Stored data
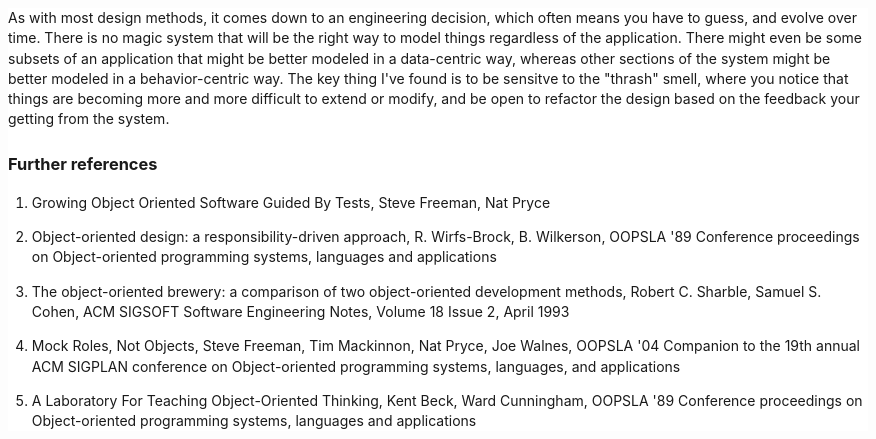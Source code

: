 As with most design methods, it comes down to an engineering decision,
which often means you have to guess, and evolve over time. There is no
magic system that will be the right way to model things regardless of
the application. There might even be some subsets of an application
that might be better modeled in a data-centric way, whereas other
sections of the system might be better modeled in a behavior-centric way.
The key thing I've found is to be sensitve to the "thrash" smell, where
you notice that things are becoming more and more difficult to extend or
modify, and be open to refactor the design based on the feedback your
getting from the system.

### Further references

1) Growing Object Oriented Software Guided By Tests, Steve Freeman, Nat Pryce

2) Object-oriented design: a responsibility-driven approach, R. Wirfs-Brock, B. Wilkerson, OOPSLA '89 Conference proceedings on Object-oriented programming systems, languages and applications

3) The object-oriented brewery: a comparison of two object-oriented development methods, Robert C. Sharble, Samuel S. Cohen, ACM SIGSOFT Software Engineering Notes, Volume 18 Issue 2, April 1993

4) Mock Roles, Not Objects, Steve Freeman, Tim Mackinnon, Nat Pryce, Joe Walnes, OOPSLA '04 Companion to the 19th annual ACM SIGPLAN conference on Object-oriented programming systems, languages, and applications

5) A Laboratory For Teaching Object-Oriented Thinking, Kent Beck, Ward Cunningham, OOPSLA '89 Conference proceedings on Object-oriented programming systems, languages and applications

* **Task directions**:
Which lines above hold the string "better"? Copy each of them.

* **Finished exercise**:
that might be better modeled in a data-centric way, whereas other
sections of the system might be better modeled in a behavior-centric way.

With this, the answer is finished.